Un cuento de Mariana Enríquez

El diablo brota en una mancha de humedad desde el cielorraso de cierta casa familiar. Una versión personalísima de un caso policial real, a cargo de la autora de Las cosas que perdimos en el fuego.

Por Mariana Enríquez.

La estaban matando entre los dos.

Marisa se quedaba despierta toda la noche, esperando, hasta que los escuchaba. Inés abría la puerta de su cuarto y lo dejaba pasar, cuando pensaban que mamá ya estaba dormida. Pero mamá dormía menos que Marisa, porque no podía descansar: si tenía los pulmones cargados de fluidos, el corazón pesado, la pierna que le quedaba deformada por la hinchazón, la que le habían amputado todavía presente con su dolor fantasma. Obesa, mamá se quedaba sentada en la cama y los escuchaba coger toda la noche, aunque ellos se esforzaban por ser silenciosos. Cuando Marisa le llevaba el desayuno a la cama todas las mañanas y la veía llorar, sabía que su mamá había escuchado todo, cada gemido y cada gruñido, las corridas en puntas de pie, las risas ahogadas. Y que se callaba porque estaba demasiado horrorizada y enferma y asqueada. A lo mejor también sabía, como Marisa, que no tenían la culpa.

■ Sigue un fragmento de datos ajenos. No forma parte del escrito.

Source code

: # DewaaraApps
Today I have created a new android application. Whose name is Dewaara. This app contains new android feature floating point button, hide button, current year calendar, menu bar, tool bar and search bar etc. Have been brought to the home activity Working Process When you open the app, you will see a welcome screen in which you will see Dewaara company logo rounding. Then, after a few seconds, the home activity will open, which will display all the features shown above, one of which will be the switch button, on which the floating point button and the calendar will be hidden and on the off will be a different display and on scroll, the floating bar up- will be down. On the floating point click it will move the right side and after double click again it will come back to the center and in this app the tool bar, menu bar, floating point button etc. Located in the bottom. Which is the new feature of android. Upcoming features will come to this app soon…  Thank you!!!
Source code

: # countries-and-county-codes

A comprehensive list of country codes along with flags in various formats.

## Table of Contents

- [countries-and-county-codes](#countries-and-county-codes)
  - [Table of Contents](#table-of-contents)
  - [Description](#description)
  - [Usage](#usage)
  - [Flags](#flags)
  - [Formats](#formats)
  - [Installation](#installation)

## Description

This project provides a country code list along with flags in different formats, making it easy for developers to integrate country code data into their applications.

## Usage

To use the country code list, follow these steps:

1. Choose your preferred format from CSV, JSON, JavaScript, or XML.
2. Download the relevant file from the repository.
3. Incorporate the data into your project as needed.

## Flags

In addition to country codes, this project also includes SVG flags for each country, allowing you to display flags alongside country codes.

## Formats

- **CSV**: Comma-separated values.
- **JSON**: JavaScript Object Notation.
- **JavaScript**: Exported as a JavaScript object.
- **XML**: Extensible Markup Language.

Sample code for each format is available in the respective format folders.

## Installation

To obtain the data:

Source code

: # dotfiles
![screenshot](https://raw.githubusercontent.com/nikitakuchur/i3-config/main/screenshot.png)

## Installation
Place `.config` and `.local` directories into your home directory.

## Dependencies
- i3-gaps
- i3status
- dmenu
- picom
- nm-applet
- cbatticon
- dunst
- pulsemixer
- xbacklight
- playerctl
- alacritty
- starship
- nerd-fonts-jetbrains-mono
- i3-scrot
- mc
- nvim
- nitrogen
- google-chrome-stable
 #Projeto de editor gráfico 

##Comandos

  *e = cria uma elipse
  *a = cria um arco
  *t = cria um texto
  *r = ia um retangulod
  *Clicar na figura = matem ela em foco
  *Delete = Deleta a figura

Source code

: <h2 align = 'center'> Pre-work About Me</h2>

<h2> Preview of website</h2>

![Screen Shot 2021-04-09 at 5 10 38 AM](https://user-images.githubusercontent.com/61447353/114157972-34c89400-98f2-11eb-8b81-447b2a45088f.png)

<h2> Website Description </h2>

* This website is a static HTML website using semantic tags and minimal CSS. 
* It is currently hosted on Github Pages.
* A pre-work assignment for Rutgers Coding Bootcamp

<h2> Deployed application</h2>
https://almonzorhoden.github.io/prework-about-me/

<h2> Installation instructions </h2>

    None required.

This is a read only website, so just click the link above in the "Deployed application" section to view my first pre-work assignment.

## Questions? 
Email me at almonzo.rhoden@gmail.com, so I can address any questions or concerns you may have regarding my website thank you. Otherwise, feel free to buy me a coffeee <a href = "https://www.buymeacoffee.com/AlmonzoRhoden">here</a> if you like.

Era ese diablo del techo, pensaba Marisa. Había brotado de una mancha del revoque. Papá siempre estaba por terminar de arreglar las grietas del cielorraso, y subido a una escalera las iba tapando con mezcla. Uno de los arreglos quedaba justo sobre la cama de Marisa, y ella había visto clarísimo cómo se transformaba: primero parecía un pájaro con las alas extendidas, después fue cambiando hasta que las alas se transformaron en cuernos y las patitas se unieron en una nariz, y el cuerpo formó la cara del diablo. Hacía mucho de eso; y cuanto más se parecía la mancha al diablo, más gorda se ponía su mamá. Tanto que hubo que dejarla sola en la cama: papá ya no podía dormir con ella, que ocupaba toda la cama; además la molestaba. Se mudó a la habitación al lado de la de Inés, la de los cachivaches. Y cuando a la mancha le salieron cuernos, papá empezó a ir todas las noches a la pieza de Inés.

Pero no son malos, se decía Marisa y rezaba debajo de las sábanas porque el diablo la miraba desde el revoque. Mi hermana no es mala, mi papá no es malo. Es el diablo.

Empezó a trabar la puerta, por si a papá se le ocurría visitarla. Sabía que si la tocaba, le iba a pasar el diablo. Ella ya se daba cuenta cuando su papá no era su papá. Los ojos se volvían de muñeco, como si fueran de plástico, con los párpados rígidos que se cerraban con un “clic” cuando movía la cabeza; hasta las pestañas parecían artificiales. Ella no le hablaba cuando tenía al muñeco adentro. Sólo lo abrazaba y lo besaba cuando era normal, para ver con todo su amor lograba que el diablo se fuera. Con Inés no se atrevía. Ella estaba demasiado atacada. Se peinaba el pelo con Coca Cola y se iba al centro todos los fines de semana con el 45. Los vecinos decían que se quedaba toda la noche allá, levantando tipos. Eran órdenes del diablo, Marisa estaba segura, y empezó a rezar sobre la cama de su hermana, arrodillada, aunque ella se le burlaba, le gritaba chupacirios y tomaba cocaína sobre la mesa de luz.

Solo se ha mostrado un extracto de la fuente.